REQUIRED WORK:
Beginning with the first line below, please restate each line exactly, down to and including the line containing "produces a flux".

Plain-text document sources
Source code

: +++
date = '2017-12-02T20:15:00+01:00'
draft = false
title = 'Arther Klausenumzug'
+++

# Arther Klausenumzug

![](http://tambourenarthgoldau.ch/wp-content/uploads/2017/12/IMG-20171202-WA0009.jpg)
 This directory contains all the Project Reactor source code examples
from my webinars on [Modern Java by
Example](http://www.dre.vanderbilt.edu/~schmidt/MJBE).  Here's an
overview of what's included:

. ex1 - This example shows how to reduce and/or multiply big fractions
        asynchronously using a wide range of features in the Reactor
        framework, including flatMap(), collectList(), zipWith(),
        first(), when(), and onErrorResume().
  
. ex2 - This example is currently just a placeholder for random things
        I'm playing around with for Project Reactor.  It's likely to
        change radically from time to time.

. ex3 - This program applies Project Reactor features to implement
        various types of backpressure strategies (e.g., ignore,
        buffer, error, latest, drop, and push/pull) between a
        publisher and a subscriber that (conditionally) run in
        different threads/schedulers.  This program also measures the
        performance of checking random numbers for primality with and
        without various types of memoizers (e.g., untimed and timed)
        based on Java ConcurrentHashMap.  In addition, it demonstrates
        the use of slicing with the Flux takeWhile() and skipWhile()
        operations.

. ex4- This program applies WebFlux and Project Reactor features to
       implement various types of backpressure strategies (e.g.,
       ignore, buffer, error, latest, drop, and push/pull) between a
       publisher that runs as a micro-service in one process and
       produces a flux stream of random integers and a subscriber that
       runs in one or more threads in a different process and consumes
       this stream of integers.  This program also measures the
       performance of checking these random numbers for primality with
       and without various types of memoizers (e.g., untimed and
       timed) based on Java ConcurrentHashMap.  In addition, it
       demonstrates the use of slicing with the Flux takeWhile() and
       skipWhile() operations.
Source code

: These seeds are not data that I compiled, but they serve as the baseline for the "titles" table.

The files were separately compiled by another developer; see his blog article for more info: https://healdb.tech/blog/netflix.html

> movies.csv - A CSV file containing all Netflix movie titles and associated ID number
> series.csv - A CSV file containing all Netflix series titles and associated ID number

ANSWER AREA:
Source code

: +++
date = '2017-12-02T20:15:00+01:00'
draft = false
title = 'Arther Klausenumzug'
+++

# Arther Klausenumzug

![](http://tambourenarthgoldau.ch/wp-content/uploads/2017/12/IMG-20171202-WA0009.jpg)
 This directory contains all the Project Reactor source code examples
from my webinars on [Modern Java by
Example](http://www.dre.vanderbilt.edu/~schmidt/MJBE).  Here's an
overview of what's included:

. ex1 - This example shows how to reduce and/or multiply big fractions
        asynchronously using a wide range of features in the Reactor
        framework, including flatMap(), collectList(), zipWith(),
        first(), when(), and onErrorResume().
  
. ex2 - This example is currently just a placeholder for random things
        I'm playing around with for Project Reactor.  It's likely to
        change radically from time to time.

. ex3 - This program applies Project Reactor features to implement
        various types of backpressure strategies (e.g., ignore,
        buffer, error, latest, drop, and push/pull) between a
        publisher and a subscriber that (conditionally) run in
        different threads/schedulers.  This program also measures the
        performance of checking random numbers for primality with and
        without various types of memoizers (e.g., untimed and timed)
        based on Java ConcurrentHashMap.  In addition, it demonstrates
        the use of slicing with the Flux takeWhile() and skipWhile()
        operations.

. ex4- This program applies WebFlux and Project Reactor features to
       implement various types of backpressure strategies (e.g.,
       ignore, buffer, error, latest, drop, and push/pull) between a
       publisher that runs as a micro-service in one process and
       produces a flux stream of random integers and a subscriber that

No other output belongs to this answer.